Apple watchers look for cracks in a modern masterpiece

There are a few different ways you might react to Apple’s latest financial quarter.

The glass-half-full optimist might salivate at the remarkable profitability and gusher of revenues. $18.4bn in profit: that’s about $1.5bn a week. The quarterly surplus is more than British Airways’ revenue (yes, revenue) for the year.  

You could do a lot of things with that money. That weekly profit alone for a football fanatic might buy the world’s best squad ever assembled. An art lover could buy a room of the world’s most expensive paintings. The fat profitability (over 40%!) and gusher of revenue ($75.9bn for the quarter) is a thing to behold for a company that was a write-off in the late 1990s.

Apple has written one of the most remarkable stories in business history but you wouldn’t think so reading the media coverage of Apple’s financials that focused on flatlining iPhone sales, a possibly misfiring automotive project, hiring freeze rumours and a murky macro-economy. Tired of repetitive success, Apple is scrutinised by reporters for every speck of grit in the oyster. This is the glass half-empty principle at work.

Is there a third way?
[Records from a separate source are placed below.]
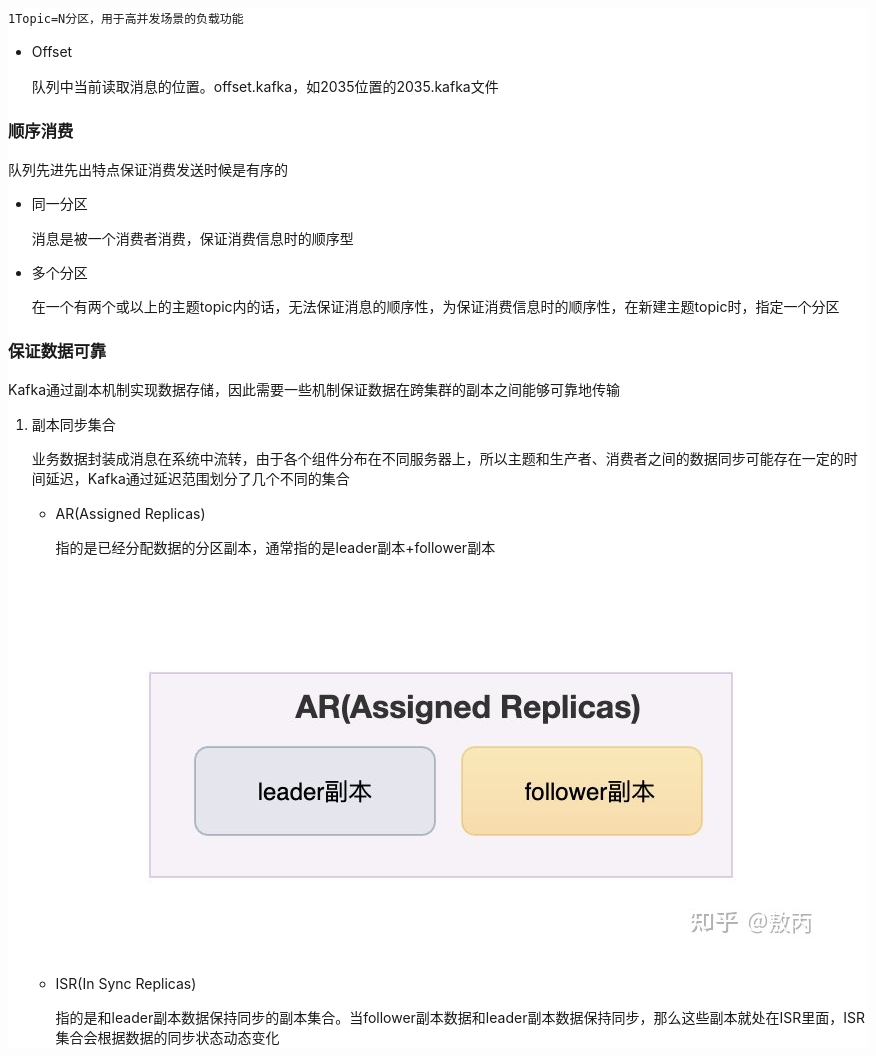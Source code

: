     1Topic=N分区，用于高并发场景的负载功能

* Offset

    队列中当前读取消息的位置。offset.kafka，如2035位置的2035.kafka文件

### 顺序消费

队列先进先出特点保证消费发送时候是有序的

* 同一分区

    消息是被一个消费者消费，保证消费信息时的顺序型

* 多个分区

  在一个有两个或以上的主题topic内的话，无法保证消息的顺序性，为保证消费信息时的顺序性，在新建主题topic时，指定一个分区

### 保证数据可靠

Kafka通过副本机制实现数据存储，因此需要一些机制保证数据在跨集群的副本之间能够可靠地传输

1. 副本同步集合

    业务数据封装成消息在系统中流转，由于各个组件分布在不同服务器上，所以主题和生产者、消费者之间的数据同步可能存在一定的时间延迟，Kafka通过延迟范围划分了几个不同的集合
   
    * AR(Assigned Replicas)
    
        指的是已经分配数据的分区副本，通常指的是leader副本+follower副本
      
        ![KafkaReplicasAR.png](images/KafkaReplicasAR.png)
      
    * ISR(In Sync Replicas)
    
        指的是和leader副本数据保持同步的副本集合。当follower副本数据和leader副本数据保持同步，那么这些副本就处在ISR里面，ISR集合会根据数据的同步状态动态变化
I think there is and it is an eminently more sensible view to take. Which is to say that Apple has been on a golden run for several years now that has taken it to the pinnacle of commerce and utterly changed views of the entertainment sector, industrial design, retail, how we absorb information and more. But, sceptics say, kingdoms crumble and at their respective peaks tech rivals like AT&T, IBM and Microsoft also once generated palaces of gold from seemingly impermeable franchises. And in recent years, slides have tended to be spectacular – look at Nokia if you can bear to.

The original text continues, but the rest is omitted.